Sin embargo, fue cuestión de tiempo
porque, en aquel país donde casi todo tiene un sentido invertido y abunda la
imbecilidad, hubo oportunidad de tejer formas de solución colectivas y en ello,
los maestros y maestras tuvieron una responsabilidad política determinante:
desde la pedagogía hicieron frente a los retos que demandó el virus. Uno de
ellos, aportar soluciones a lo que gritaban los jóvenes desde el Parlamento
Andino Universitario: “Clases virtuales sin internet son exclusión”. Entonces,
unos y otros, éstos y aquéllos se juntaron para tejer alternativas. Obraron
desde verdades a Perogrullo, pero que no se escuchaban: lo público es
fundamental para librar las brechas de pobreza; el campo asegura el alimento;
de la Naturaleza no podemos tomar a saco roto; los politiqueros y la guerra son
males endémicos del país; la solidaridad debe ser el tronco de las políticas
sociales redistributivas y justas.
Sin soluciones como ases bajo la
manga, fueron a lo concreto: necesitaron de los ciudadanos inquietos e inconformes;
evitaron que la rabia y la precariedad los condujera a la postración y a la
resignación; no se quedaron en el lamento y el hondo disgusto fue principio,
pero no fin.

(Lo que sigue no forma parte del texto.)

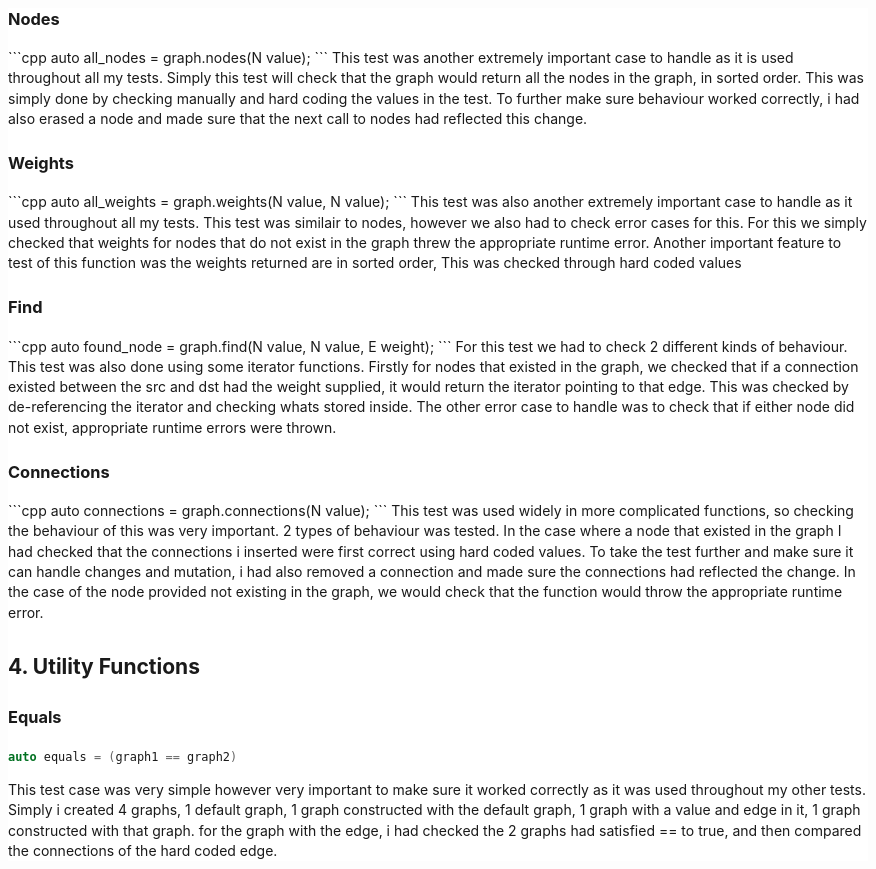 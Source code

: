 <h3 id="n3">Nodes</h3>
```cpp
auto all_nodes = graph.nodes(N value);
```
This test was another extremely important case to handle as it is used throughout all my tests.
Simply this test will check that the graph would return all the nodes in the graph, in sorted 
order. This was simply done by checking manually and hard coding the values in the test. To further
make sure behaviour worked correctly, i had also erased a node and made sure that the next call
to nodes had reflected this change. 

<h3 id="w3">Weights</h3>
```cpp
auto all_weights = graph.weights(N value, N value);
```
This test was also another extremely important case to handle as it used throughout all my tests.
This test was similair to nodes, however we also had to check error cases for this. For this we simply
checked that weights for nodes that do not exist in the graph threw the appropriate runtime error. 
Another important feature to test of this function was the weights returned are in sorted order,
This was checked through hard coded values

<h3 id="f3">Find</h3>
```cpp
auto found_node = graph.find(N value, N value, E weight);
```
For this test we had to check 2 different kinds of behaviour. This test was also done using some
iterator functions. Firstly for nodes that existed in the graph, we checked that if a connection
existed between the src and dst had the weight supplied, it would return the iterator pointing
to that edge. This was checked by de-referencing the iterator and checking whats stored inside. 
The other error case to handle was to check that if either node did not exist, appropriate runtime
errors were thrown.

<h3 id="c3">Connections</h3>
```cpp
auto connections = graph.connections(N value);
```
This test was used widely in more complicated functions, so checking the behaviour of this was
very important. 2 types of behaviour was tested. In the case where a node that existed in the graph
I had checked that the connections i inserted were first correct using hard coded values. To take
the test further and make sure it can handle changes and mutation, i had also removed a connection and
made sure the connections had reflected the change. In the case of the node provided not existing
in the graph, we would check that the function would throw the appropriate runtime error. 

<h2 id="utility_functions"> 4. Utility Functions </h2>
<h3 id="eq4">Equals</h3>

```cpp
auto equals = (graph1 == graph2)
```
This test case was very simple however very important to make sure it worked correctly as it was
used throughout my other tests. Simply i created 4 graphs, 1 default graph, 1 graph constructed with
the default graph, 1 graph with a value and edge in it, 1 graph constructed with that graph. for the
graph with the edge, i had checked the 2 graphs had satisfied == to true, and then compared the connections
of the hard coded edge. 
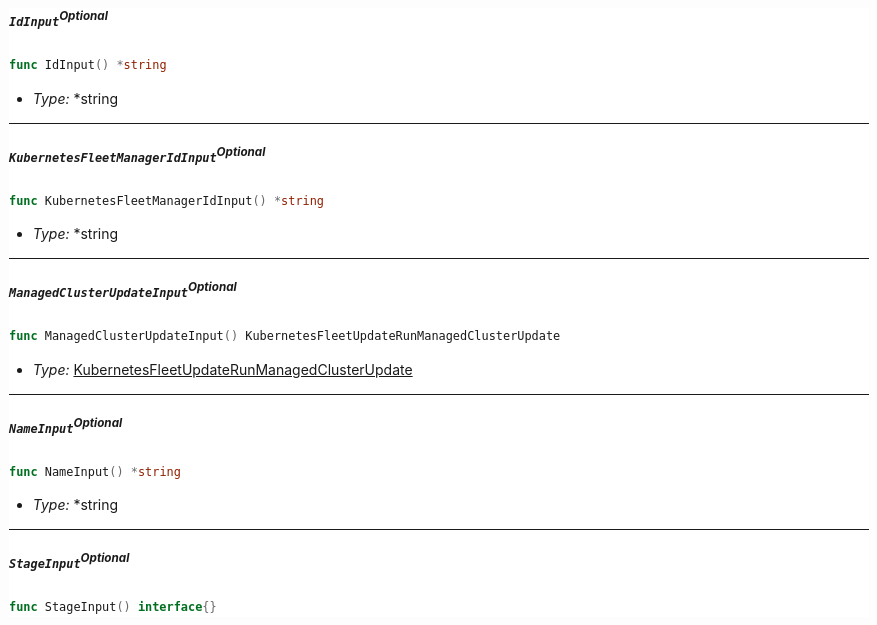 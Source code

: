 
##### `IdInput`<sup>Optional</sup> <a name="IdInput" id="@cdktf/provider-azurerm.kubernetesFleetUpdateRun.KubernetesFleetUpdateRun.property.idInput"></a>

```go
func IdInput() *string
```

- *Type:* *string

---

##### `KubernetesFleetManagerIdInput`<sup>Optional</sup> <a name="KubernetesFleetManagerIdInput" id="@cdktf/provider-azurerm.kubernetesFleetUpdateRun.KubernetesFleetUpdateRun.property.kubernetesFleetManagerIdInput"></a>

```go
func KubernetesFleetManagerIdInput() *string
```

- *Type:* *string

---

##### `ManagedClusterUpdateInput`<sup>Optional</sup> <a name="ManagedClusterUpdateInput" id="@cdktf/provider-azurerm.kubernetesFleetUpdateRun.KubernetesFleetUpdateRun.property.managedClusterUpdateInput"></a>

```go
func ManagedClusterUpdateInput() KubernetesFleetUpdateRunManagedClusterUpdate
```

- *Type:* <a href="#@cdktf/provider-azurerm.kubernetesFleetUpdateRun.KubernetesFleetUpdateRunManagedClusterUpdate">KubernetesFleetUpdateRunManagedClusterUpdate</a>

---

##### `NameInput`<sup>Optional</sup> <a name="NameInput" id="@cdktf/provider-azurerm.kubernetesFleetUpdateRun.KubernetesFleetUpdateRun.property.nameInput"></a>

```go
func NameInput() *string
```

- *Type:* *string

---

##### `StageInput`<sup>Optional</sup> <a name="StageInput" id="@cdktf/provider-azurerm.kubernetesFleetUpdateRun.KubernetesFleetUpdateRun.property.stageInput"></a>

```go
func StageInput() interface{}
```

Y así, de a poco, miles y miles de polombianos entendieron que la
Historia es un constructo colectivo que necesita ciencia, educación,
tecnología, medicina; obreros y médicos; panaderos y abogados; campesinos e
ingenieros. La otra Historia necesitó a tantos y tantos… Como colectivo, poco a
poco entendieron que no querían un paraíso, pero sí una nación viable y cada
vez menos segregadora. Solo hasta entonces su país dejó de llamarse Polombia.